Blanchiment, terrorisme, corruption

Après la France, Antoine Félix Abdoulaye Diome fait cap sur les Etats-Unis pour subir, au Département d’Etat, deux autres formations dans des matières qui commencent à mobiliser magistrats et policiers du monde entier : la lutte contre la cybercriminalité et la corruption. Depuis, le jeune magistrat s’est passionné jusqu’à l’extrême pour la lutte contre le blanchiment, le financement du terrorisme, la cybercriminalité, la corruption.
De retour au Sénégal, le futur jeune ministre de l’Intérieur est nommé, en 2001, à l’âge de 24 ans, Substitut du Procureur près le Tribunal régional Diourbel. Il y restera cinq ans avant d’aller à Dakar occuper la même fonction au Tribunal régional Hors Classe de Dakar. L’année suivante, en 2007, il monte en grade en devenant et ce jusqu’en 2011 Substitut Général à la Cour d’Appel de Dakar. Quatre années plus tard, il est Délégué du Procureur près le Tribunal départemental de Guédiawaye. Il n’y reste qu’une seule année avant de revêtir un manteau qui le fera connaître des Sénégalais en général et du Landerneau politique en particulier.
En 2012, au lancement de la traque aux biens mal acquis qui sera symbolisée par l’arrestation, le jugement et la condamnation de Karim Wade, ancien ministre d’Etat et fils du Président de la République battu aux élections de mars de la même, Antoine Félix Abdoulaye Diome atterrit à la Cour de répression de l’enrichissement illicite (Crei).
Second pour ne pas dire Substitut de Alioune Ndao, l’implacable Procureur spécial, le jeune magistrat qui n’est alors âgé que de 38 ans, se meut dans l’ombre, comme à son habitude. Une «couverture» qui renforce l’énorme travail d’investigation qu’il va accomplir dans cette affaire, surtout au plan international, fort de ses connaissances dans la lutte contre le blanchiment. C’est ainsi qu’il a à son actif nombre de découvertes qui ont pesé lourd sur la balance au moment de la condamnation de Karim Wade.

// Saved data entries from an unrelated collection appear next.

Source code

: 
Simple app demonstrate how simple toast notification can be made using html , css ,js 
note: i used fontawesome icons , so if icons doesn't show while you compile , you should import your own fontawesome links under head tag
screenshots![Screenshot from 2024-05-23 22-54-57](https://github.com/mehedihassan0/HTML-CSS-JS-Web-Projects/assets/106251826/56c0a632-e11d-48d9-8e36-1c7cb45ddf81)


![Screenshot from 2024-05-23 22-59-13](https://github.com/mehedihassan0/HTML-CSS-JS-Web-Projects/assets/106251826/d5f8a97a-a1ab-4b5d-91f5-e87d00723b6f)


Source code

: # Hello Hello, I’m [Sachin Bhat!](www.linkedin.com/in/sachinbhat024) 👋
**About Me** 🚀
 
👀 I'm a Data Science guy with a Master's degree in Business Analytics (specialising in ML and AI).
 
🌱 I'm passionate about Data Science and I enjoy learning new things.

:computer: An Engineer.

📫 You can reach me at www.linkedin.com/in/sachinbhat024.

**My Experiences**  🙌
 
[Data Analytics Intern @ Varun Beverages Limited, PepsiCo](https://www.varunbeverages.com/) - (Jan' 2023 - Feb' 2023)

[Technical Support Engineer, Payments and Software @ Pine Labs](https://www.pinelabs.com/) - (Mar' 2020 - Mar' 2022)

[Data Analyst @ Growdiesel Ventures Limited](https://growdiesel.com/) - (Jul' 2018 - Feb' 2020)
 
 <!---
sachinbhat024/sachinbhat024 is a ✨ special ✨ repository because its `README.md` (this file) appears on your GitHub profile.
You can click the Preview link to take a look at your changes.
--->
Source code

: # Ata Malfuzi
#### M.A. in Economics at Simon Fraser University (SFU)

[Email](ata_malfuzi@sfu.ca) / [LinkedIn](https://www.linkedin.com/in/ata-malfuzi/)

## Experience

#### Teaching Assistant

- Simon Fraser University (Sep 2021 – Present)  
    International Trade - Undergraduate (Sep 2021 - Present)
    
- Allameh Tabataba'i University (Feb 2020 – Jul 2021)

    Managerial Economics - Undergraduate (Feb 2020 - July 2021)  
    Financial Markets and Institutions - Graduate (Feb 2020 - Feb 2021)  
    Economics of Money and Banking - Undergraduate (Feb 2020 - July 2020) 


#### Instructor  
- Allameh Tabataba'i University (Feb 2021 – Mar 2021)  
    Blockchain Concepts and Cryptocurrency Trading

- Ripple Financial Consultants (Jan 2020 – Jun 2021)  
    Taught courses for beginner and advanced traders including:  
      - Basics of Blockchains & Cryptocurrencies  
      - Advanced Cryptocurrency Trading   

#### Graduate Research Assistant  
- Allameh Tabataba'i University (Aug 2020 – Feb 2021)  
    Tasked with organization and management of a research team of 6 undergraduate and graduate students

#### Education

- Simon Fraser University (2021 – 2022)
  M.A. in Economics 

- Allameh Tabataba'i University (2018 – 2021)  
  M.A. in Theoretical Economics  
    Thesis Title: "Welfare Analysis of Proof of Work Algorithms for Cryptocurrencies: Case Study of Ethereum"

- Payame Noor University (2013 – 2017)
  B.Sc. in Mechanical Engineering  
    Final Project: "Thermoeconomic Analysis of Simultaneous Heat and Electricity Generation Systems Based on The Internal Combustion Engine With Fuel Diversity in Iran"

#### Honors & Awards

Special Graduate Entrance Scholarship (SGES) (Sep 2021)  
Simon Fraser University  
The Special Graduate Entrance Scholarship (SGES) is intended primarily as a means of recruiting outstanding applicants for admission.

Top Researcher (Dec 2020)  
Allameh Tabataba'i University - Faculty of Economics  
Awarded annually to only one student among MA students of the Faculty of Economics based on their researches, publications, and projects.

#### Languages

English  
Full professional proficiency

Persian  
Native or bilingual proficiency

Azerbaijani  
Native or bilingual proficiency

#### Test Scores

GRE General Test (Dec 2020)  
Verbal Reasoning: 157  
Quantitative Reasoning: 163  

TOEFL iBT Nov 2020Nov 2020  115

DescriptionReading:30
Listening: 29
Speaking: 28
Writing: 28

La Crei, l’Aje, Karim Wade, Khalifa Sall

Il reste au poste bien après le limogeage, le 11 novembre 2014, de Alioune Ndao et son remplacement par Cheikh Tidiane Mara, un magistrat ayant officié pendant 17 ans au Tribunal pénal international pour le Rwanda (Tpir) avant de revenir au Sénégal en 2013, où il occupait depuis lors la fonction de Directeur des services judiciaires au ministère de la Justice.
Après trois années à la Crei, Antoine Félix Abdoulaye Diome atterrit, en 2015, à un autre poste qui le mettra sous les feux de la rampe du fait d’un autre procès retentissant pour détournement de deniers publics. Le 17 juin 2015, le Président de la République le nomme Agent judiciaire de l’Etat.
A ce titre, il est le défenseur des intérêts de l’Etat qui poursuit le maire de la Ville de Dakar, Khalifa Ababacar Sall, arrêté le 07 mars 2017, et obtient la condamnation de ce dernier, le 30 mars 2018, pour escroquerie aux deniers publics, faux et usage de faux dans des documents administratifs, complicité en faux en écriture de commerce.
Véritable bête noire de la défense de Khalifa Sall, l’actuel ministre de l’Intérieur se révèle alors à l’opinion grâce à la maîtrise de son sujet, son calme olympien et ses réquisitoires tranchants et implacables.
Totalement discret (une seconde nature chez cet homme) sur sa situation matrimoniale, Antoine Félix Abdoulaye Diome à qui on ne connaît aucune attache politique est, par contre, et c’est un secret de Polichinelle pour les fins connaisseurs des allées du pouvoir, un homme qui pratique le Président Macky Sall depuis plus d’une décennie.